He Who Whispers was first published in 1946 and many people rank it as one of John Dickson Carr's finest novels. It features Dr Gideon Fell, my favourite Carr detective, and some crafty work with impossible situations. So why haven't I got round to reading it until now? Too many books, too little time, is the answer. But at last I've read the story - and with considerable pleasure.
The novel opens in post-war Soho. Miles Hammond has been invited to a dinner of the Murder Club, which seems to be modelled to an extent on the Detection Club and also on its true crime counterparts. However, when Miles arrives at the restaurant, neither his host (Fell) nor any of the other Club members are present. Instead, he meets a young woman called Barbara Morell and a French professor called Rigaud. What has happened to the Club members? This preliminary riddle turns out to be quite easily solved: what matters is that the conditions are ripe for Rigaud to tell his two companions a tale about a mysterious murder committed in France before the war.
The story of the murder amounts, in effect, to a fairly long flashback. I did wonder, as I was reading, why Carr did not opt for the greater immediacy of presenting the events as they happened, rather than in retrospect. On reaching the end of the book, I understood why he opted for this method, although I still think it might have been worth structuring the story differently. Fortunately, Rigaud's account is itself quite atmospheric, and the puzzle he presents is intriguing.

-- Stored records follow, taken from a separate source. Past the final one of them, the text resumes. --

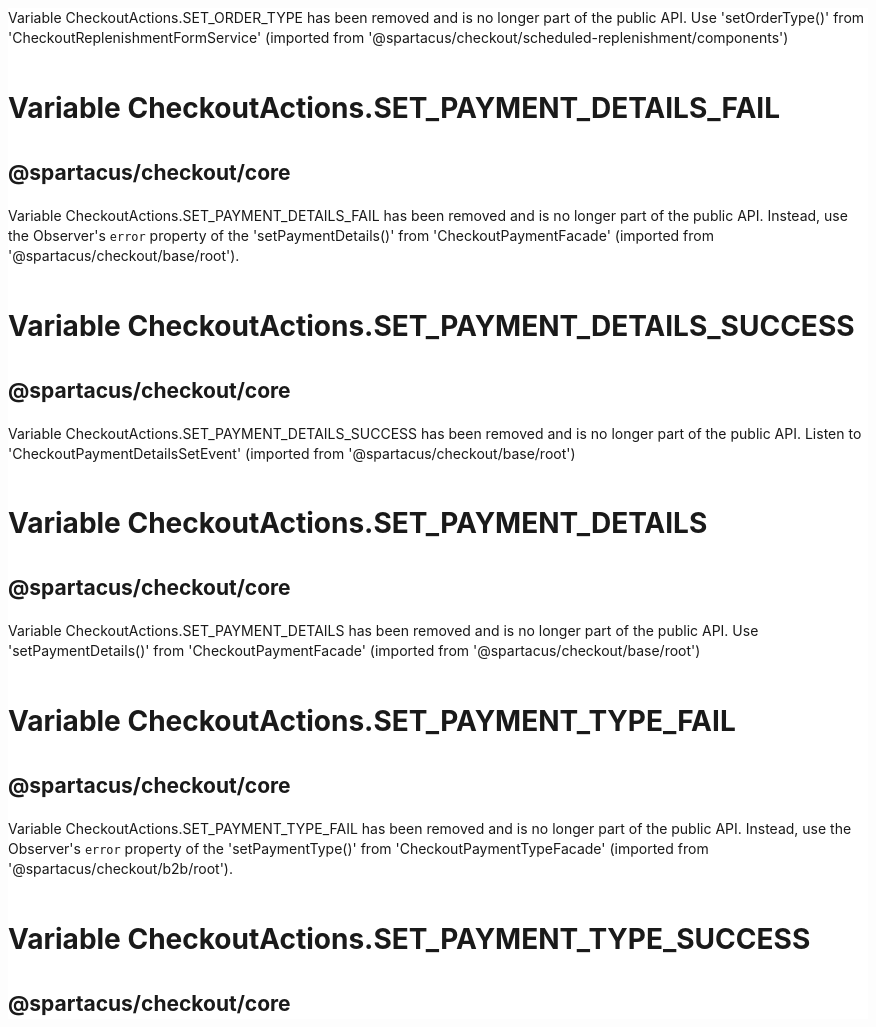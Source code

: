 
Variable CheckoutActions.SET_ORDER_TYPE has been removed and is no longer part of the public API.
Use 'setOrderType()' from 'CheckoutReplenishmentFormService' (imported from '@spartacus/checkout/scheduled-replenishment/components')



# Variable CheckoutActions.SET_PAYMENT_DETAILS_FAIL 
## @spartacus/checkout/core


Variable CheckoutActions.SET_PAYMENT_DETAILS_FAIL has been removed and is no longer part of the public API.
Instead, use the Observer's `error` property of the 'setPaymentDetails()' from 'CheckoutPaymentFacade' (imported from '@spartacus/checkout/base/root').



# Variable CheckoutActions.SET_PAYMENT_DETAILS_SUCCESS 
## @spartacus/checkout/core


Variable CheckoutActions.SET_PAYMENT_DETAILS_SUCCESS has been removed and is no longer part of the public API.
Listen to 'CheckoutPaymentDetailsSetEvent' (imported from '@spartacus/checkout/base/root')



# Variable CheckoutActions.SET_PAYMENT_DETAILS 
## @spartacus/checkout/core


Variable CheckoutActions.SET_PAYMENT_DETAILS has been removed and is no longer part of the public API.
Use 'setPaymentDetails()' from 'CheckoutPaymentFacade' (imported from '@spartacus/checkout/base/root')



# Variable CheckoutActions.SET_PAYMENT_TYPE_FAIL 
## @spartacus/checkout/core


Variable CheckoutActions.SET_PAYMENT_TYPE_FAIL has been removed and is no longer part of the public API.
Instead, use the Observer's `error` property of the 'setPaymentType()' from 'CheckoutPaymentTypeFacade' (imported from '@spartacus/checkout/b2b/root').



# Variable CheckoutActions.SET_PAYMENT_TYPE_SUCCESS 
## @spartacus/checkout/core
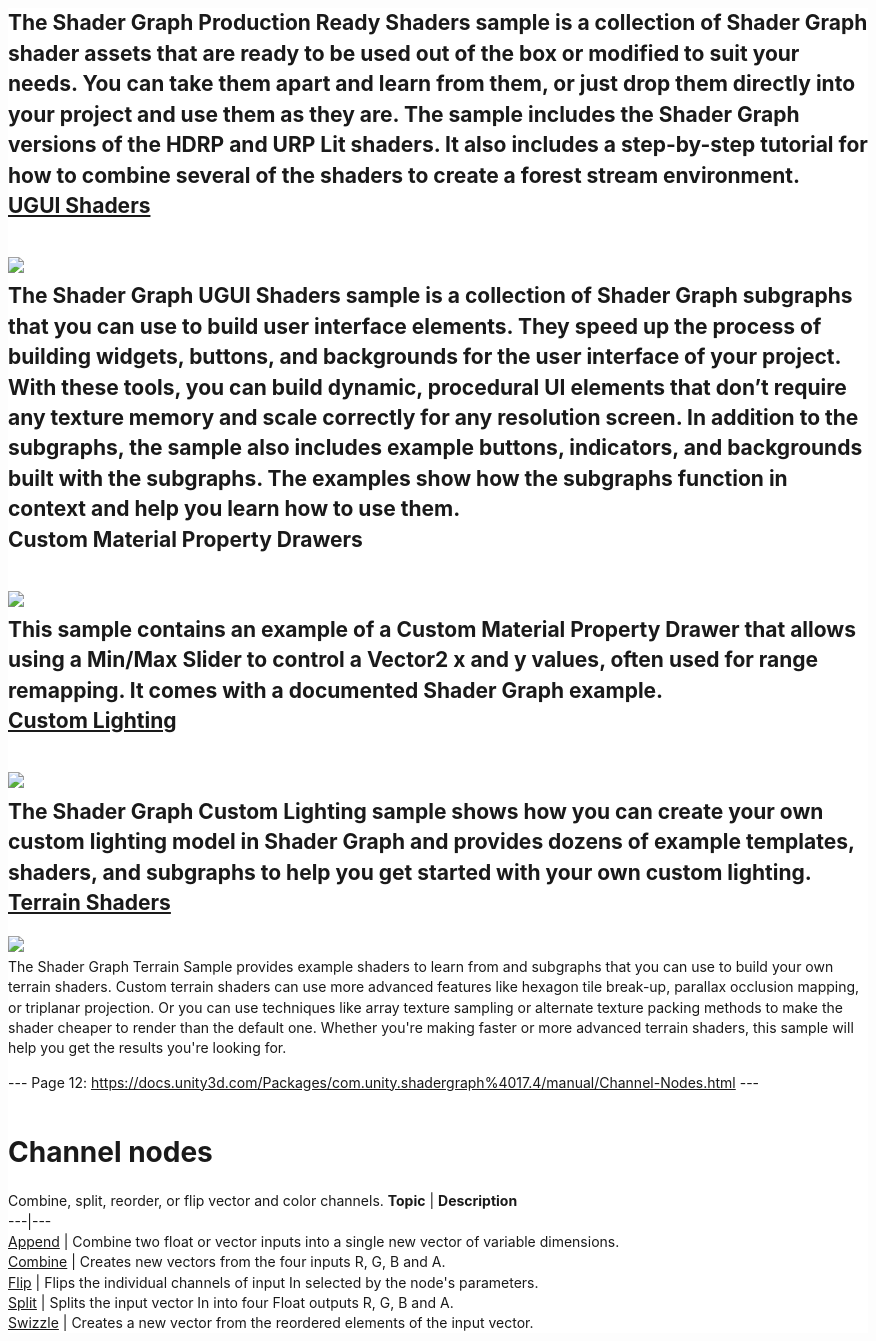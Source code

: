 The Shader Graph Production Ready Shaders sample is a collection of Shader Graph shader assets that are ready to be used out of the box or modified to suit your needs. You can take them apart and learn from them, or just drop them directly into your project and use them as they are. The sample includes the Shader Graph versions of the HDRP and URP Lit shaders. It also includes a step-by-step tutorial for how to combine several of the shaders to create a forest stream environment.  
[UGUI Shaders](https://docs.unity3d.com/Packages/com.unity.shadergraph%4017.4/manual/Shader-Graph-Sample-UGUI-Shaders.html)  
---  
![](https://docs.unity3d.com/Packages/com.unity.shadergraph%4017.4/manual/images/UIToolsSample.png)  
The Shader Graph UGUI Shaders sample is a collection of Shader Graph subgraphs that you can use to build user interface elements. They speed up the process of building widgets, buttons, and backgrounds for the user interface of your project. With these tools, you can build dynamic, procedural UI elements that don’t require any texture memory and scale correctly for any resolution screen. In addition to the subgraphs, the sample also includes example buttons, indicators, and backgrounds built with the subgraphs. The examples show how the subgraphs function in context and help you learn how to use them.  
Custom Material Property Drawers  
---  
![](https://docs.unity3d.com/Packages/com.unity.shadergraph%4017.4/manual/images/CustomMaterialPropertySample.png)  
This sample contains an example of a Custom Material Property Drawer that allows using a Min/Max Slider to control a Vector2 x and y values, often used for range remapping. It comes with a documented Shader Graph example.  
[Custom Lighting](https://docs.unity3d.com/Packages/com.unity.shadergraph%4017.4/manual/Shader-Graph-Sample-Custom-Lighting.html)  
---  
![](https://docs.unity3d.com/Packages/com.unity.shadergraph%4017.4/manual/images/CustomLightingSample.png)  
The Shader Graph Custom Lighting sample shows how you can create your own custom lighting model in Shader Graph and provides dozens of example templates, shaders, and subgraphs to help you get started with your own custom lighting.  
[Terrain Shaders](https://docs.unity3d.com/Packages/com.unity.shadergraph%4017.4/manual/Shader-Graph-Sample-Terrain-Shaders.html)  
---  
![](https://docs.unity3d.com/Packages/com.unity.shadergraph%4017.4/manual/images/TerrainSample.png)  
The Shader Graph Terrain Sample provides example shaders to learn from and subgraphs that you can use to build your own terrain shaders. Custom terrain shaders can use more advanced features like hexagon tile break-up, parallax occlusion mapping, or triplanar projection. Or you can use techniques like array texture sampling or alternate texture packing methods to make the shader cheaper to render than the default one. Whether you're making faster or more advanced terrain shaders, this sample will help you get the results you're looking for.


--- Page 12: https://docs.unity3d.com/Packages/com.unity.shadergraph%4017.4/manual/Channel-Nodes.html ---

# Channel nodes
Combine, split, reorder, or flip vector and color channels.
**Topic** | **Description**  
---|---  
[Append](https://docs.unity3d.com/Packages/com.unity.shadergraph%4017.4/manual/Append-Node.html) | Combine two float or vector inputs into a single new vector of variable dimensions.  
[Combine](https://docs.unity3d.com/Packages/com.unity.shadergraph%4017.4/manual/Combine-Node.html) | Creates new vectors from the four inputs R, G, B and A.  
[Flip](https://docs.unity3d.com/Packages/com.unity.shadergraph%4017.4/manual/Flip-Node.html) | Flips the individual channels of input In selected by the node's parameters.  
[Split](https://docs.unity3d.com/Packages/com.unity.shadergraph%4017.4/manual/Split-Node.html) | Splits the input vector In into four Float outputs R, G, B and A.  
[Swizzle](https://docs.unity3d.com/Packages/com.unity.shadergraph%4017.4/manual/Swizzle-Node.html) | Creates a new vector from the reordered elements of the input vector.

I don't want to say too much about the detail of the book, in order to avoid spoilers. The cast of characters is quite small and early on I spotted a point of similarity between this novel and one of Carr's early Bencolin books. This prompted me to come up with a theory about the puzzle that, I'm very happy to say, was completely mistaken. As a result, a crucial plot twist took me completely by surprise - yet it was adequately clued and foreshadowed. Fell isn't as prominent as usual, but this is an entertaining mystery in the classic tradition.